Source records
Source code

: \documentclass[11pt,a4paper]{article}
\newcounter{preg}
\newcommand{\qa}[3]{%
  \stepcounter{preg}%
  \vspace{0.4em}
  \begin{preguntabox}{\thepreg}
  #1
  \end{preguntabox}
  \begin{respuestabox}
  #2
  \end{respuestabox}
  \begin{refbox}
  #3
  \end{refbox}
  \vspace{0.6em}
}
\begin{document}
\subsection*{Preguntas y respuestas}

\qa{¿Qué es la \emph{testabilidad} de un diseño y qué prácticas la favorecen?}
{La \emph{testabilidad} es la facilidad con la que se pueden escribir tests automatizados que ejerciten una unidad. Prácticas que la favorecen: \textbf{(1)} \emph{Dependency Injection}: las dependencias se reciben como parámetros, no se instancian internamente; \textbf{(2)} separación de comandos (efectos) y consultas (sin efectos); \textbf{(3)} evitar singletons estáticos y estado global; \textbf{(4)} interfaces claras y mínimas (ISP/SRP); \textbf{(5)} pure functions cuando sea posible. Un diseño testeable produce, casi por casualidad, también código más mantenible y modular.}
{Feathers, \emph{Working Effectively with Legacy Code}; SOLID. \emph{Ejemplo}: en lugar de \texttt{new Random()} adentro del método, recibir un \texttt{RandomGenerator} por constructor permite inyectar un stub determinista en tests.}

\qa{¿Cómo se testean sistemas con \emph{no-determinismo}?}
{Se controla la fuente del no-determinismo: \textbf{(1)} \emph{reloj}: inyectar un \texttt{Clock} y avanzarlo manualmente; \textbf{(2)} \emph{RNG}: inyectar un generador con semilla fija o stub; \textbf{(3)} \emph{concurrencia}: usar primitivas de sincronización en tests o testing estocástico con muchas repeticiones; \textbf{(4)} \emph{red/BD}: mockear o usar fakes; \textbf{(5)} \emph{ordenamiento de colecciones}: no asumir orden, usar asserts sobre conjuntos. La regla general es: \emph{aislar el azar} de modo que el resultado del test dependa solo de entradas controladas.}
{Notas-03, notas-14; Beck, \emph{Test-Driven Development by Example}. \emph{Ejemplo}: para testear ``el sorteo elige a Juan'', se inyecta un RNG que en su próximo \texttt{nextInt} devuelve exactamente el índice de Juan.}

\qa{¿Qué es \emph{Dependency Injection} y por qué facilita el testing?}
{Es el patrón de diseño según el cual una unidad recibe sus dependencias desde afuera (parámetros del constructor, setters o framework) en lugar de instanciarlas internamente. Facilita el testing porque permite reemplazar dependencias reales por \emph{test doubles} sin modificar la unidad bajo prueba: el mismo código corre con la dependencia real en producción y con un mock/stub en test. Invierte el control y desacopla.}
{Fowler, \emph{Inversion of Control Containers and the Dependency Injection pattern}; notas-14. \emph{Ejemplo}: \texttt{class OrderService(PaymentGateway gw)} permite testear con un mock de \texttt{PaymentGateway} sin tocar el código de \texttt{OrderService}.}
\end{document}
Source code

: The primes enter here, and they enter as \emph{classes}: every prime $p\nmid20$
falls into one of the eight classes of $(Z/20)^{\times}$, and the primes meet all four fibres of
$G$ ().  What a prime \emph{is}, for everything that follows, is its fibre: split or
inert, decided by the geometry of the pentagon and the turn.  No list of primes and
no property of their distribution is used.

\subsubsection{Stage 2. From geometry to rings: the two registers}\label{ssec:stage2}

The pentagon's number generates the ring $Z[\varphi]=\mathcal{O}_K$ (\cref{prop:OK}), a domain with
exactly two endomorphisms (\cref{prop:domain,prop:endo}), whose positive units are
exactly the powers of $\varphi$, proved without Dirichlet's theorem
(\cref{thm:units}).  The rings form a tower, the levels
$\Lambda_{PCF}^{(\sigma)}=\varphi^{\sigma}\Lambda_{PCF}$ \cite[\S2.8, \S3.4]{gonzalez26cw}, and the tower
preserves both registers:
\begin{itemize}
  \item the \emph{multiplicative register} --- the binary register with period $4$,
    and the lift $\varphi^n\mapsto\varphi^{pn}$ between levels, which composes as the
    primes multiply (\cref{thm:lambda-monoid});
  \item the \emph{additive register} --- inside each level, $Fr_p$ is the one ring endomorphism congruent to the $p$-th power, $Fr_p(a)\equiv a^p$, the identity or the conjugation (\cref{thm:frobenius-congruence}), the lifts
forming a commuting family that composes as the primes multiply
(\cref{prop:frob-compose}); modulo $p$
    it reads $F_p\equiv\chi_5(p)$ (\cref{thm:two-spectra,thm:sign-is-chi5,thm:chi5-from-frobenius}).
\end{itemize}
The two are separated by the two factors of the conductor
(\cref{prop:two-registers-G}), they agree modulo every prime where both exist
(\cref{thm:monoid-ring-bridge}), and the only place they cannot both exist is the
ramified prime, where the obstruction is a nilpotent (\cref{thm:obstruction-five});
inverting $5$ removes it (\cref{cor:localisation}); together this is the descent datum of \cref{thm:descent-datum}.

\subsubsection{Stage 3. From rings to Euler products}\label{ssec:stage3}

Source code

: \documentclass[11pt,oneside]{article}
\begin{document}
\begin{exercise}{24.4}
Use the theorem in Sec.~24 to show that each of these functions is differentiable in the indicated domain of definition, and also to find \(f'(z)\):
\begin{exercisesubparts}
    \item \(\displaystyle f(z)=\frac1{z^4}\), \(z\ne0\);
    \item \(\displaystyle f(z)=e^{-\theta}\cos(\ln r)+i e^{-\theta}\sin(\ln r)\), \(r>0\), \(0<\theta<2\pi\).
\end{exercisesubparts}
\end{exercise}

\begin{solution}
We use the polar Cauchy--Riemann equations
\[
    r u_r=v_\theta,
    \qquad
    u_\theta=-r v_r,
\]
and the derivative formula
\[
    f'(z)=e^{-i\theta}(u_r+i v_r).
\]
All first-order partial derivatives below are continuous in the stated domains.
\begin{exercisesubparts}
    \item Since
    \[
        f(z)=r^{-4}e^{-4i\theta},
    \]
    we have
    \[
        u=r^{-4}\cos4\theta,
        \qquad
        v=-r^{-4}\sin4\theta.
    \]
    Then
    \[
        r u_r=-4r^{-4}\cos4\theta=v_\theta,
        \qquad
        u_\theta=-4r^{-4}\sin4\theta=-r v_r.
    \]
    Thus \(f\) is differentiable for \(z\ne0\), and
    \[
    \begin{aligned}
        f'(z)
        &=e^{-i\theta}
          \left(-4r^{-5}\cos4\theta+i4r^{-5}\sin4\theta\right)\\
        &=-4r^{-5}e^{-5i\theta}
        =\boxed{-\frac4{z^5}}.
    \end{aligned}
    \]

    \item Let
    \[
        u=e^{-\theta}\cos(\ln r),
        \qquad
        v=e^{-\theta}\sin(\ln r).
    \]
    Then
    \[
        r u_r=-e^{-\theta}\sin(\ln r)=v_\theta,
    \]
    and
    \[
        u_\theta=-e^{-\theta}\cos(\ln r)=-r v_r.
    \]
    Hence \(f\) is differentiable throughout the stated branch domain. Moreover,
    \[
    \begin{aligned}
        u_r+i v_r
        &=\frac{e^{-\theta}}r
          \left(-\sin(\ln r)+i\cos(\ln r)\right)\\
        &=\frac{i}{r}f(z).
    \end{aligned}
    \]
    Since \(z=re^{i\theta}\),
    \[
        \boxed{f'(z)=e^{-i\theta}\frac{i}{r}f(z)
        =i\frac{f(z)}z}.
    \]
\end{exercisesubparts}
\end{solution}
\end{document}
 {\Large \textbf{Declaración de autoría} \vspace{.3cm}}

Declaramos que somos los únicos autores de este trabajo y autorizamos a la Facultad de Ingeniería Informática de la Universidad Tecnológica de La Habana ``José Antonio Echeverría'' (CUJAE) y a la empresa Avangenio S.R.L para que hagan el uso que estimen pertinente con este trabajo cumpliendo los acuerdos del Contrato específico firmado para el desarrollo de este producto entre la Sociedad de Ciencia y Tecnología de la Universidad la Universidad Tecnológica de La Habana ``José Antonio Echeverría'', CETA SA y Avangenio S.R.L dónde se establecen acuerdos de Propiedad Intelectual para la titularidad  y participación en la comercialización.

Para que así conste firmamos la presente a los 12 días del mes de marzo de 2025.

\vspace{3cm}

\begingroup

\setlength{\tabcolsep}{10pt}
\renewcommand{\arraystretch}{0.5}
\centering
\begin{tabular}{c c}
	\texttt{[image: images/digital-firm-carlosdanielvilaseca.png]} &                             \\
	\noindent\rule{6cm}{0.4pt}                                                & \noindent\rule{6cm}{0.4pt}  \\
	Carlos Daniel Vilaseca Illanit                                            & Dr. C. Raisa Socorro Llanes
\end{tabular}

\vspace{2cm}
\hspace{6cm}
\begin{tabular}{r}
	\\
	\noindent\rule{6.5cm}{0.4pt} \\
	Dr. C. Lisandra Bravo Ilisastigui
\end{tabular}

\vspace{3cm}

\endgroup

TASK OBJECTIVE - Look through the entries for lines containing the word "determinismo" and return each one.

EXERCISE OUTPUT -
\qa{¿Cómo se testean sistemas con \emph{no-determinismo}?}
{Se controla la fuente del no-determinismo: \textbf{(1)} \emph{reloj}: inyectar un \texttt{Clock} y avanzarlo manualmente; \textbf{(2)} \emph{RNG}: inyectar un generador con semilla fija o stub; \textbf{(3)} \emph{concurrencia}: usar primitivas de sincronización en tests o testing estocástico con muchas repeticiones; \textbf{(4)} \emph{red/BD}: mockear o usar fakes; \textbf{(5)} \emph{ordenamiento de colecciones}: no asumir orden, usar asserts sobre conjuntos. La regla general es: \emph{aislar el azar} de modo que el resultado del test dependa solo de entradas controladas.}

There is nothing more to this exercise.